25 Years of the KIDS COUNT Data Book: Rethinking Public Services (1993)
James Washington, who runs school-based programs to bolster children’s odds of success for the Harlem Children’s Zone at PS 149, says this kind of support helped him turn his own life around when he was a teenager. Looking for a quick way to help support his family, he was veering toward selling drugs when he happened upon a job delivering packages for the Rheedlen Centers for Children and Families, a precursor to the Harlem Children’s Zone.
Thanks to mentoring, homework assistance, involvement in cultural activities and intensive support to finish high school and pursue college, Washington went on to earn a master’s degree in human services and become a role model for youth through his work at the Harlem Children’s Zone. “I believe God brought me here so he could work on me but also so that I could do the same for others,” he says.
The kind of cradle-through-college support that the Zone offers in a 97-block swath of Harlem is consistent with the approach envisioned in a 1993 essay by the Annie E. Casey Foundation, entitled “Rethinking Public Efforts on Behalf of America’s Most Disadvantaged Kids and Families.” Released as part of the Foundation’s annual KIDS COUNT Data Book, the essay called for policy and funding reforms to promote prevention and collaboration in addressing social problems and serving families.
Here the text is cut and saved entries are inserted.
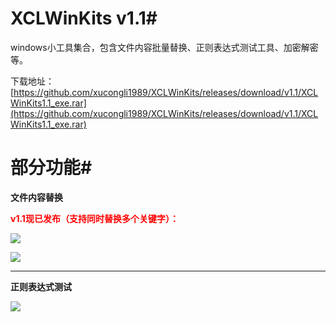 # XCLWinKits v1.1#
windows小工具集合，包含文件内容批量替换、正则表达式测试工具、加密解密等。

下载地址：[https://github.com/xucongli1989/XCLWinKits/releases/download/v1.1/XCLWinKits1.1_exe.rar](https://github.com/xucongli1989/XCLWinKits/releases/download/v1.1/XCLWinKits1.1_exe.rar)

# 部分功能#
**文件内容替换**

**<span style="color:#f00;">v1.1现已发布（支持同时替换多个关键字）：</span>**

![](https://raw.githubusercontent.com/xucongli1989/XCLWinKits/master/XCLWinKits/XCLWinKits/1.jpg)

![](https://raw.githubusercontent.com/xucongli1989/XCLWinKits/master/XCLWinKits/XCLWinKits/2.jpg)


----------


**正则表达式测试**

![](https://raw.githubusercontent.com/xucongli1989/XCLWinKits/master/XCLWinKits/XCLWinKits/regexTool1.jpg) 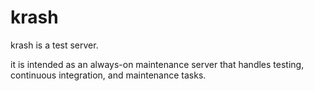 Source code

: # krash

krash is a test server. 

it is intended as an always-on maintenance server
that handles testing, continuous integration, 
and maintenance tasks.



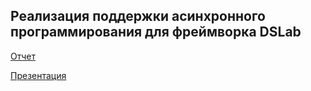 ## Реализация поддержки асинхронного программирования для фреймворка DSLab

[Отчет](https://nogokama.github.io/ThirdYearCoursework/report.pdf)

[Презентация](https://nogokama.github.io/ThirdYearCoursework/presentation.pdf)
“The comprehensive approach Casey talked about is now part of the lexicon of folks who work in our movement, and so is the recognition that this work requires a major long-term investment,” notes Geoffrey Canada, who served as chief executive officer of the Harlem Children’s Zone until his retirement in July 2014. President Obama touts these concepts in a new generation of federal initiatives, such as Promise Neighborhoods and Promise Zones, which he says demand an “all-hands on deck” approach traversing the boundaries of federal agencies.